TVM can process graph-level and operator-level optimization.
graph-level optimization
As for the graph-level optimization, it can do operator fusion, constant folding, static memory pre-allocation, and data transformate pass.
operator fusion
Now I want emphasis operator fusion, It split the operator into 4 type:
- injective (one on one map, e.g., add)
- reduction
- complex out fusable(can fuse element-wise op to output)
- opaque(can't be fused, e.g., sort)
TVM will fuse as much as possible.
These optimization methods are very common.
Operator-level Optimization
TVM seperate schedule and compute. So it can detribute different devices. There are 3 schedule primitives in TVM, Special Memory Scope, Tensorizaiton, Latency Hiding.
- Special Memory Scope, to utilize maxmium the shaped memory in GPU.

- Tensorization, spliting a bigger data into micro-data to fully utiize the vectorization.

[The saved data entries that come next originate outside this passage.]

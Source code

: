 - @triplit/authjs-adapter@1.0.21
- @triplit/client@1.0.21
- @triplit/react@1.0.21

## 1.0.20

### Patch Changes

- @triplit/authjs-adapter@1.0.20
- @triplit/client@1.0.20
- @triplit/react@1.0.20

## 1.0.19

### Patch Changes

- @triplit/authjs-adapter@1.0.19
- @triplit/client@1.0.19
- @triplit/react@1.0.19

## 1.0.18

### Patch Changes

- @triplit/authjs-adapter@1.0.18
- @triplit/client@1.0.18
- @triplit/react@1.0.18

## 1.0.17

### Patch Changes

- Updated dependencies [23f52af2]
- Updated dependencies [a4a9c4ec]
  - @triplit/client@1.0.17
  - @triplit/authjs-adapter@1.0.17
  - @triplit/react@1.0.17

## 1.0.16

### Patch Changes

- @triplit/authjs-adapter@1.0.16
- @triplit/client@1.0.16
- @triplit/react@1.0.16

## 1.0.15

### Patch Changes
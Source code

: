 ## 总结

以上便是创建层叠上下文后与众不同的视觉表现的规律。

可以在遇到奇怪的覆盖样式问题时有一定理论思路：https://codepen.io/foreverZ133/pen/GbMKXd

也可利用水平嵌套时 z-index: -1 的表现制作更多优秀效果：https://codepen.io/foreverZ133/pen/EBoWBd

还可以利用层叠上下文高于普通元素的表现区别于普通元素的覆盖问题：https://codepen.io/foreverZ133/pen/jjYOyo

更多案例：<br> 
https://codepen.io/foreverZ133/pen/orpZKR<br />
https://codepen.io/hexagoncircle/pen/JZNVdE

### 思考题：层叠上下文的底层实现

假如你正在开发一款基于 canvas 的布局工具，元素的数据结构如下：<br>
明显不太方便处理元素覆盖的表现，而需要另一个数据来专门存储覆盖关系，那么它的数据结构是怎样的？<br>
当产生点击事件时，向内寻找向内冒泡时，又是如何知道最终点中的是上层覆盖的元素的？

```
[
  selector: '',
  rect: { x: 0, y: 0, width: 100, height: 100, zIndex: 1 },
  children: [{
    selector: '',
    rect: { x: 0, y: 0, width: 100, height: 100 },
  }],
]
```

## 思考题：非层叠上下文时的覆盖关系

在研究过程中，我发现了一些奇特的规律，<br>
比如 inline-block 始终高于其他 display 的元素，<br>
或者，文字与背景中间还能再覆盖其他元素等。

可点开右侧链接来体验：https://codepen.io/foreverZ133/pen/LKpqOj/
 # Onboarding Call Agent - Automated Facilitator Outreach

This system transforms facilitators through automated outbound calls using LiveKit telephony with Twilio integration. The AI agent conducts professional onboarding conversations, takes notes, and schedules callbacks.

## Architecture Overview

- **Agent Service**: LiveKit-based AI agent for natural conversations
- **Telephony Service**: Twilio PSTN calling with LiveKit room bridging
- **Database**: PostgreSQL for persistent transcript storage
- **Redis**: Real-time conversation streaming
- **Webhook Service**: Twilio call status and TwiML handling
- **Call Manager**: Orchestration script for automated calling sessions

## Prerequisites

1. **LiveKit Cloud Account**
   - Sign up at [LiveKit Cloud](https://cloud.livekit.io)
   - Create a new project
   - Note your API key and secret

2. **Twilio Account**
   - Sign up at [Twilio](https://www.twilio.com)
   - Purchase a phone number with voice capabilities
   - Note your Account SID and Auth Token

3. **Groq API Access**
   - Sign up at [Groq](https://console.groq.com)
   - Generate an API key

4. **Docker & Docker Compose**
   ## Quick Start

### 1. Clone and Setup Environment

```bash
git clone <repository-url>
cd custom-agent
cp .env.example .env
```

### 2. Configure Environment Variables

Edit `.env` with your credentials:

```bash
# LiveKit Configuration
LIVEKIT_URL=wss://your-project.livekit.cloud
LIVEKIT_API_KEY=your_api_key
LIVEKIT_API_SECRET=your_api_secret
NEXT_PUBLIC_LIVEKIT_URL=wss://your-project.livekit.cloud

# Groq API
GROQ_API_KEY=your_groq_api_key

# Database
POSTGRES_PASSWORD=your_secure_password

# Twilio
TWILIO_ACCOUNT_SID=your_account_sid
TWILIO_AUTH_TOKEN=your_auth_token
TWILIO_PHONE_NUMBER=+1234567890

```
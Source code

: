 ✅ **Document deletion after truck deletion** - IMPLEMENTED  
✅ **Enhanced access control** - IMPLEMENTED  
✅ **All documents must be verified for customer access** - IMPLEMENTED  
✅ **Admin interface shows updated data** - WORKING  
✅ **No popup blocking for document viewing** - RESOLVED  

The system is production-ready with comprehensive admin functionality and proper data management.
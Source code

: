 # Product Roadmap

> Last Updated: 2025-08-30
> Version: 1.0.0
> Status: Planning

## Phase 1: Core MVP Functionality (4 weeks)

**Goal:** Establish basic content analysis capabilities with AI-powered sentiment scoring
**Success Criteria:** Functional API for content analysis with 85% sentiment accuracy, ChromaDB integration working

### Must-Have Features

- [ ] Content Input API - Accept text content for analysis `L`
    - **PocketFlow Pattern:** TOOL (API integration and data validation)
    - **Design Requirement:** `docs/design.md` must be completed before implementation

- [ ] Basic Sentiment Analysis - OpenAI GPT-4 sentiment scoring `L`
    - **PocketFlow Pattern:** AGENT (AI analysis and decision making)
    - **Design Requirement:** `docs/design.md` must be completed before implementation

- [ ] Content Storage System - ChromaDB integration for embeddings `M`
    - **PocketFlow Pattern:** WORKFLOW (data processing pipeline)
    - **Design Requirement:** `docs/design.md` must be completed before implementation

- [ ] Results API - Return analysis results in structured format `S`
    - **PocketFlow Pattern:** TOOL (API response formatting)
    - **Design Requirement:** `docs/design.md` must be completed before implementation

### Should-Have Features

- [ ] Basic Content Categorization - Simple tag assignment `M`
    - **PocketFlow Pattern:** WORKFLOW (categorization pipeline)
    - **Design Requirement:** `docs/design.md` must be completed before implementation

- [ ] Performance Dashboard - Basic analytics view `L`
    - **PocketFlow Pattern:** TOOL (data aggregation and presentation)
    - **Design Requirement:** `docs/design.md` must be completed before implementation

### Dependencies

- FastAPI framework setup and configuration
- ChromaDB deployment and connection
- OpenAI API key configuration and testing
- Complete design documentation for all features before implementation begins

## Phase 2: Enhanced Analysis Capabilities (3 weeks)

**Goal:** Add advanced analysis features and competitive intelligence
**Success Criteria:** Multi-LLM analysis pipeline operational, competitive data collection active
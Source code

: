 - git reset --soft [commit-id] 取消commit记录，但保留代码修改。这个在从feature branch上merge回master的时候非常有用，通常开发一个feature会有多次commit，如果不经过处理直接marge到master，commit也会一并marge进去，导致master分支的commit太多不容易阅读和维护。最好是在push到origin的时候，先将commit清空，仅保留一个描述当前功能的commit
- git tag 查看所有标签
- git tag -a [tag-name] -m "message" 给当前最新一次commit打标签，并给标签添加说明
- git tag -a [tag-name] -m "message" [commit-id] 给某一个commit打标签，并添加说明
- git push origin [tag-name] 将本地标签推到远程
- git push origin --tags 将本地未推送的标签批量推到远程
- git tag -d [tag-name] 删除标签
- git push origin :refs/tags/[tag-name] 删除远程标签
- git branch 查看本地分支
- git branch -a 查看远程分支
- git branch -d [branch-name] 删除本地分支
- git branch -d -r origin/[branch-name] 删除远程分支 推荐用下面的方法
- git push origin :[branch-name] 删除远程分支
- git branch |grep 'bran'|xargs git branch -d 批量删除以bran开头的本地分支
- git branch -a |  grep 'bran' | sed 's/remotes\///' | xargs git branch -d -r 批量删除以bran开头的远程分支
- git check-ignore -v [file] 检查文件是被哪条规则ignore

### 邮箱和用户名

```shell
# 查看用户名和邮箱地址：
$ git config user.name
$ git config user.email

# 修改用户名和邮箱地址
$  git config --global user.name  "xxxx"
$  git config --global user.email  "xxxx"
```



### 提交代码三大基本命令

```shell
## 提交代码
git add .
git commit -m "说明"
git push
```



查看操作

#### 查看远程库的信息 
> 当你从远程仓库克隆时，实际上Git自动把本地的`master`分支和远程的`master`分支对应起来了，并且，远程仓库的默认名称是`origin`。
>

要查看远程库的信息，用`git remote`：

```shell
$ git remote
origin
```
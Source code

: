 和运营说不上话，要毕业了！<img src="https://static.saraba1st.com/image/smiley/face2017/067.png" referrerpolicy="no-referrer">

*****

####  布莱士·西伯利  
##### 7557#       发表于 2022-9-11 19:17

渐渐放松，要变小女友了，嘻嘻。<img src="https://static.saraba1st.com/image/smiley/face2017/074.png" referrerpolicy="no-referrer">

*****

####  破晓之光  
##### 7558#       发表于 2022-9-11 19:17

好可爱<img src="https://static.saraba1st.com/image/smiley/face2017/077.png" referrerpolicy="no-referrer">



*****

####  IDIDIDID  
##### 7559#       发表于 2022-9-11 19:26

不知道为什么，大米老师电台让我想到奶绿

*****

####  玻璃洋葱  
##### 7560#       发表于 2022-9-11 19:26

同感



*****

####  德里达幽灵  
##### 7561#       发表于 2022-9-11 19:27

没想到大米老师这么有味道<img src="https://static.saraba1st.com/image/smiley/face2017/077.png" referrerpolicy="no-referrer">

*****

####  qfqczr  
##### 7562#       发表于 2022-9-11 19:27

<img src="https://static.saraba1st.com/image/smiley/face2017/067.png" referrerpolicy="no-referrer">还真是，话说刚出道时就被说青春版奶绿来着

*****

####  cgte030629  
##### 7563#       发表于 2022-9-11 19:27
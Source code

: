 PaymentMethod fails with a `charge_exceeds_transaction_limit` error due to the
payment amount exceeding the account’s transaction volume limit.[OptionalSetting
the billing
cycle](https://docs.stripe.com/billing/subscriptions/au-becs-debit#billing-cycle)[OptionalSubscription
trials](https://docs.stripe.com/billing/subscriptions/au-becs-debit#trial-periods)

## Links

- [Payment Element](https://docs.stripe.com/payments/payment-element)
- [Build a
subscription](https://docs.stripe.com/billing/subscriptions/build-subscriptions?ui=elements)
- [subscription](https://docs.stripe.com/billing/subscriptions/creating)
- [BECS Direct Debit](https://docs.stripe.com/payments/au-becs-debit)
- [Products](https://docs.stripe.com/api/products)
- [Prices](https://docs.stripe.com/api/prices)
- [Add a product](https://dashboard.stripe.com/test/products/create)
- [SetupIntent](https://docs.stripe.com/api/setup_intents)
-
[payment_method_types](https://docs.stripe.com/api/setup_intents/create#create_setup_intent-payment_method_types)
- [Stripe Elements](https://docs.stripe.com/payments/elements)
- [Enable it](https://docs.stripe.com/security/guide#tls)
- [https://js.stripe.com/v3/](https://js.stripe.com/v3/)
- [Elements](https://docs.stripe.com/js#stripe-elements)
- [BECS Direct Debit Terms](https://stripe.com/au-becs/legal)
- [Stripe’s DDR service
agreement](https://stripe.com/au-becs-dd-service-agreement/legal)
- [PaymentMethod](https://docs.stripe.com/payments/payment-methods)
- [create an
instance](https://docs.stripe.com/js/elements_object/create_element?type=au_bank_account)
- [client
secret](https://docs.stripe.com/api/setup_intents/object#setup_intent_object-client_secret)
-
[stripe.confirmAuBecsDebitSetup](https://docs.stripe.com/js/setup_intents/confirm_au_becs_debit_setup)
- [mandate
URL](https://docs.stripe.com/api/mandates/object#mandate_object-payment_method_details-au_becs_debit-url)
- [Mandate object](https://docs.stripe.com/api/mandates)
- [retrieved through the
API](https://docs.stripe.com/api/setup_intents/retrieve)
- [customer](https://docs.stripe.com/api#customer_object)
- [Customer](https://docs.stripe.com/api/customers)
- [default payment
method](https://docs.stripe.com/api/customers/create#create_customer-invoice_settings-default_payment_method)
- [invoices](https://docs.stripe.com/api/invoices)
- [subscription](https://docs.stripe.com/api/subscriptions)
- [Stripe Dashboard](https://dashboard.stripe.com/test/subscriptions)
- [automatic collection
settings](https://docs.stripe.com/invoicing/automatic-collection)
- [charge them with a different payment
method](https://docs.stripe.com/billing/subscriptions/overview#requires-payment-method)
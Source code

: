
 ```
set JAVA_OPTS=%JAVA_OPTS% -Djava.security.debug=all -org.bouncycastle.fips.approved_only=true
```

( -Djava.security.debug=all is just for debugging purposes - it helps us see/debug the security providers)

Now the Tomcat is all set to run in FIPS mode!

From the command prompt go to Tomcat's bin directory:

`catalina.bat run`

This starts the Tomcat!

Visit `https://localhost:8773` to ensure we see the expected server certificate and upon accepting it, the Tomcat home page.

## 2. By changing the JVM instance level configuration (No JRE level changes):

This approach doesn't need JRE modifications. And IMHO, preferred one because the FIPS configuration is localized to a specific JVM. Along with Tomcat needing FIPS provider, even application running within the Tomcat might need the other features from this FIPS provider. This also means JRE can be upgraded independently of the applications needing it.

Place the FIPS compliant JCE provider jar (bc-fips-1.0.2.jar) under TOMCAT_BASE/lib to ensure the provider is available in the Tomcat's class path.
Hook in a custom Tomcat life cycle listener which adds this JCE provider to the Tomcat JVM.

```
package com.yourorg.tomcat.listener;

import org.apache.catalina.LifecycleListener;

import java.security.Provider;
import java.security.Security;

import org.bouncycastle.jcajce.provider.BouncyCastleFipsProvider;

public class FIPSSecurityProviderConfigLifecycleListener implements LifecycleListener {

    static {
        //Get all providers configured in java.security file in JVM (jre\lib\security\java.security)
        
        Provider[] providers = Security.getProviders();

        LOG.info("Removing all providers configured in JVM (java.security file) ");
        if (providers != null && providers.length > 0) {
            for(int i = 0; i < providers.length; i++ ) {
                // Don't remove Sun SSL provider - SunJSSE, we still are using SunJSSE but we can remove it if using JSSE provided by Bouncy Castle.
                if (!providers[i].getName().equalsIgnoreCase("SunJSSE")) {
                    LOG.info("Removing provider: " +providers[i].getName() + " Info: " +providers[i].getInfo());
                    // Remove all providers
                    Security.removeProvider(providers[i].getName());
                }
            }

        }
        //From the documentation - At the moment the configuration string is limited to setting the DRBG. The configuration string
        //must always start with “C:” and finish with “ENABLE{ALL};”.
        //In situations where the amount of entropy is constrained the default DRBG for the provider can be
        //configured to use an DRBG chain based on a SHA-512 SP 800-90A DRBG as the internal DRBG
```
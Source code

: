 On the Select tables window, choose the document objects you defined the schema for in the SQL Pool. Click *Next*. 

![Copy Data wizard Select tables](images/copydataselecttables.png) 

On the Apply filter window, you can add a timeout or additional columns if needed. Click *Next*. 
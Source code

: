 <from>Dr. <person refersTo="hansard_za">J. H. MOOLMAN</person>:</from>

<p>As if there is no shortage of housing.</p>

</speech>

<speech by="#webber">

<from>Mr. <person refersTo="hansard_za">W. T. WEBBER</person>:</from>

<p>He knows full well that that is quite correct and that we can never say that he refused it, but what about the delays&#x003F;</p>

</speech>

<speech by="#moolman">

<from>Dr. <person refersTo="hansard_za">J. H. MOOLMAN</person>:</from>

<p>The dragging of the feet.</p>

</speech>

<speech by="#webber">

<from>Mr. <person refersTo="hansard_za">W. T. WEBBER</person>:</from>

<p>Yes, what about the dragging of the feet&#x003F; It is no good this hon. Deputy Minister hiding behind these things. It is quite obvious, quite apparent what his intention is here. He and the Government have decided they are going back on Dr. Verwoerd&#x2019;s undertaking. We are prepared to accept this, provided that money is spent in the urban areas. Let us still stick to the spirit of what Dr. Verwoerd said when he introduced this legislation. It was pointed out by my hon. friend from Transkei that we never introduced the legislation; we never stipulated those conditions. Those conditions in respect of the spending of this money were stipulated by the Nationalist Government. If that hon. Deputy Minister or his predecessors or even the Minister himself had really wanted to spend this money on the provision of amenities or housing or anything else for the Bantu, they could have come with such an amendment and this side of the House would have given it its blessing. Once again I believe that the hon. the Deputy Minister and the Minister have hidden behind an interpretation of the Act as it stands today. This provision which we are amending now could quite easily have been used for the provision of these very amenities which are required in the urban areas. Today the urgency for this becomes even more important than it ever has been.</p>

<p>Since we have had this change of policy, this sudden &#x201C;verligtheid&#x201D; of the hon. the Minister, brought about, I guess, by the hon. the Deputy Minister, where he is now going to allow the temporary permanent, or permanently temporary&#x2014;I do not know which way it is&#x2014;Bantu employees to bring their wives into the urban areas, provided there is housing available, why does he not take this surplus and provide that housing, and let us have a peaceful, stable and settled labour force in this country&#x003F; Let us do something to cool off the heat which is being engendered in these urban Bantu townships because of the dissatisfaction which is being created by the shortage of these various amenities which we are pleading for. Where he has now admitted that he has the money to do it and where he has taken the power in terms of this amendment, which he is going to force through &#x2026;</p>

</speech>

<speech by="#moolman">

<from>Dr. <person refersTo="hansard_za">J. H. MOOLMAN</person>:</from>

- Latency Hiding. Overlaping the computation and transition. On CPU, it is achieving by using multi-threading or hardward prefetching. GPU relys on repid context switching of many wraps of threads.
Automating Optimization
How to find the optimal parameter is very important. It proposed a ML-based cost model, which is a gradient tree boosting model based on XGboost, to predict these prameters by giving the loop pragram in the kernel, which include the memory access count, and the resue ratio of each memory buffer, as well as one-hot encoding of loop annotation such as "vectorize", "unroll" and "parallel". As shown in the following graph, the collected data can be train the model again. So the TVM matainer will updated this model periodicly.

Consequently, TVM lowers the threshold for writing a relavely high-performance kernel. I think there are 2 points deserved us to learn more, which are the schedule primitive and the prediction model.